[[ Information supplied, beginning ]]
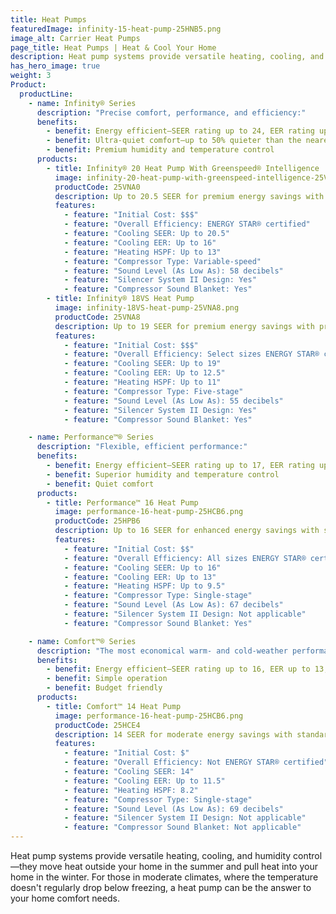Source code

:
 ```yaml
---
title: Heat Pumps
featuredImage: infinity-15-heat-pump-25HNB5.png
image_alt: Carrier Heat Pumps
page_title: Heat Pumps | Heat & Cool Your Home
description: Heat pump systems provide versatile heating, cooling, and humidity control. Explore all Carrier Residential heat pumps to find yours.
has_hero_image: true
weight: 3
Product:
  productLine:
    - name: Infinity® Series
      description: "Precise comfort, performance, and efficiency:"
      benefits:
        - benefit: Energy efficient—SEER rating up to 24, EER rating up to 15, and HSPF rating up to 13
        - benefit: Ultra-quiet comfort—up to 50% quieter than the nearest competition
        - benefit: Premium humidity and temperature control
      products:
        - title: Infinity® 20 Heat Pump With Greenspeed® Intelligence
          image: infinity-20-heat-pump-with-greenspeed-intelligence-25VNA0.png
          productCode: 25VNA0
          description: Up to 20.5 SEER for premium energy savings with premium comfort features.
          features:
            - feature: "Initial Cost: $$$"
            - feature: "Overall Efficiency: ENERGY STAR® certified"
            - feature: "Cooling SEER: Up to 20.5"
            - feature: "Cooling EER: Up to 16"
            - feature: "Heating HSPF: Up to 13"
            - feature: "Compressor Type: Variable-speed"
            - feature: "Sound Level (As Low As): 58 decibels"
            - feature: "Silencer System II Design: Yes"
            - feature: "Compressor Sound Blanket: Yes"
        - title: Infinity® 18VS Heat Pump
          image: infinity-18VS-heat-pump-25VNA8.png
          productCode: 25VNA8
          description: Up to 19 SEER for premium energy savings with premium comfort features
          features:
            - feature: "Initial Cost: $$$"
            - feature: "Overall Efficiency: Select sizes ENERGY STAR® certified"
            - feature: "Cooling SEER: Up to 19"
            - feature: "Cooling EER: Up to 12.5"
            - feature: "Heating HSPF: Up to 11"
            - feature: "Compressor Type: Five-stage"
            - feature: "Sound Level (As Low As): 55 decibels"
            - feature: "Silencer System II Design: Yes"
            - feature: "Compressor Sound Blanket: Yes"

    - name: Performance™® Series
      description: "Flexible, efficient performance:"
      benefits:
        - benefit: Energy efficient—SEER rating up to 17, EER rating up to 13, and HSPF rating up to 9.5
        - benefit: Superior humidity and temperature control
        - benefit: Quiet comfort
      products:
        - title: Performance™ 16 Heat Pump
          image: performance-16-heat-pump-25HCB6.png
          productCode: 25HPB6
          description: Up to 16 SEER for enhanced energy savings with standard comfort features.
          features:
            - feature: "Initial Cost: $$"
            - feature: "Overall Efficiency: All sizes ENERGY STAR® certified"
            - feature: "Cooling SEER: Up to 16"
            - feature: "Cooling EER: Up to 13"
            - feature: "Heating HSPF: Up to 9.5"
            - feature: "Compressor Type: Single-stage"
            - feature: "Sound Level (As Low As): 67 decibels"
            - feature: "Silencer System II Design: Not applicable"
            - feature: "Compressor Sound Blanket: Yes"

    - name: Comfort™® Series
      description: "The most economical warm- and cold-weather performance:"
      benefits:
        - benefit: Energy efficient—SEER rating up to 16, EER up to 13, and HSPF rating up to 9.0
        - benefit: Simple operation
        - benefit: Budget friendly
      products:
        - title: Comfort™ 14 Heat Pump
          image: performance-16-heat-pump-25HCB6.png
          productCode: 25HCE4
          description: 14 SEER for moderate energy savings with standard comfort features.
          features:
            - feature: "Initial Cost: $"
            - feature: "Overall Efficiency: Not ENERGY STAR® certified"
            - feature: "Cooling SEER: 14"
            - feature: "Cooling EER: Up to 11.5"
            - feature: "Heating HSPF: 8.2"
            - feature: "Compressor Type: Single-stage"
            - feature: "Sound Level (As Low As): 69 decibels"
            - feature: "Silencer System II Design: Not applicable"
            - feature: "Compressor Sound Blanket: Not applicable"
---
```


Heat pump systems provide versatile heating, cooling, and humidity control—they move heat outside your home in the summer and pull heat into your home in the winter. For those in moderate climates, where the temperature doesn't regularly drop below freezing, a heat pump can be the answer to your home comfort needs.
[[ Information supplied, end ]]
■ **Activity**:
Go line by line through the data above and report each one that holds the string "versatile".

■ **Written solution**:
description: Heat pump systems provide versatile heating, cooling, and humidity control. Explore all Carrier Residential heat pumps to find yours.
Heat pump systems provide versatile heating, cooling, and humidity control—they move heat outside your home in the summer and pull heat into your home in the winter. For those in moderate climates, where the temperature doesn't regularly drop below freezing, a heat pump can be the answer to your home comfort needs.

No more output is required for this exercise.